◆ EXERCISE DIRECTIONS
Set down exactly the lines of the records from the top to the line containing "of runs expected!"; include both.

◆ RECORDS SUPPLIED
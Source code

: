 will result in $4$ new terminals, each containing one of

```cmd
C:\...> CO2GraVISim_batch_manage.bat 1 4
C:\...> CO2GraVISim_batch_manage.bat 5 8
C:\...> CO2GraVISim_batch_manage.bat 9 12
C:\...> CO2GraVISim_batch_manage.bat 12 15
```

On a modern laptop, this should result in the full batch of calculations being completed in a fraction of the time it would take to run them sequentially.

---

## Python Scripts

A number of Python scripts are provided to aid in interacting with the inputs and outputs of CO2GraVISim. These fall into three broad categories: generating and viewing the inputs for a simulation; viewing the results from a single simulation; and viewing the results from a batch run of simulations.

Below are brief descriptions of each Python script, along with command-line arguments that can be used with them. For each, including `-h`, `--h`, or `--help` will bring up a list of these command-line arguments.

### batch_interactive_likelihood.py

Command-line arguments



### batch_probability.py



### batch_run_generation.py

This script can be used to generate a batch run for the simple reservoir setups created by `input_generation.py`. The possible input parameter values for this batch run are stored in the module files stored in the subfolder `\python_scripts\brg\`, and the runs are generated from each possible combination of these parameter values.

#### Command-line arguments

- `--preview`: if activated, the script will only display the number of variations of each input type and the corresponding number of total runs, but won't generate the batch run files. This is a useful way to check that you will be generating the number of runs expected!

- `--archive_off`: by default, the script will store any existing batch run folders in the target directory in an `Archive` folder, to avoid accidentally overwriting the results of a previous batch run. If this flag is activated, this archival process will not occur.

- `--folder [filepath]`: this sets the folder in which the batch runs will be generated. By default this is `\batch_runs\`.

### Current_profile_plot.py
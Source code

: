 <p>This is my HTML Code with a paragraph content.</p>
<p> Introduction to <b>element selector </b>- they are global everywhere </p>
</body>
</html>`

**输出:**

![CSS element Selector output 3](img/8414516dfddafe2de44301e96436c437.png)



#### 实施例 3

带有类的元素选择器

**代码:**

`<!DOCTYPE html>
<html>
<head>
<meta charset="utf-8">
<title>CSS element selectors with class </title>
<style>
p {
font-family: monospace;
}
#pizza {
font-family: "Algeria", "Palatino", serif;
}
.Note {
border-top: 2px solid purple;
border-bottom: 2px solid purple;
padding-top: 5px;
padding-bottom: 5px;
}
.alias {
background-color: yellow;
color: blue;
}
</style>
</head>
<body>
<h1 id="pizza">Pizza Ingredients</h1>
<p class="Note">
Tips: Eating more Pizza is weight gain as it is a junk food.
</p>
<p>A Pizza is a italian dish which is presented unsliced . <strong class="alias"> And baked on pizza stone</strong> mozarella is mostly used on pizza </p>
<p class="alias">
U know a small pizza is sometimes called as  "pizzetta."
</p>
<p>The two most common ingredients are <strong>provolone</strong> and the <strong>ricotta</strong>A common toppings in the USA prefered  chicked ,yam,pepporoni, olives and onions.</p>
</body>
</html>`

◆ SOLUTION
Source code

: will result in $4$ new terminals, each containing one of

```cmd
C:\...> CO2GraVISim_batch_manage.bat 1 4
C:\...> CO2GraVISim_batch_manage.bat 5 8
C:\...> CO2GraVISim_batch_manage.bat 9 12
C:\...> CO2GraVISim_batch_manage.bat 12 15
```

On a modern laptop, this should result in the full batch of calculations being completed in a fraction of the time it would take to run them sequentially.

---

## Python Scripts

A number of Python scripts are provided to aid in interacting with the inputs and outputs of CO2GraVISim. These fall into three broad categories: generating and viewing the inputs for a simulation; viewing the results from a single simulation; and viewing the results from a batch run of simulations.

Below are brief descriptions of each Python script, along with command-line arguments that can be used with them. For each, including `-h`, `--h`, or `--help` will bring up a list of these command-line arguments.

### batch_interactive_likelihood.py

Command-line arguments



### batch_probability.py



### batch_run_generation.py

This script can be used to generate a batch run for the simple reservoir setups created by `input_generation.py`. The possible input parameter values for this batch run are stored in the module files stored in the subfolder `\python_scripts\brg\`, and the runs are generated from each possible combination of these parameter values.

#### Command-line arguments

- `--preview`: if activated, the script will only display the number of variations of each input type and the corresponding number of total runs, but won't generate the batch run files. This is a useful way to check that you will be generating the number of runs expected!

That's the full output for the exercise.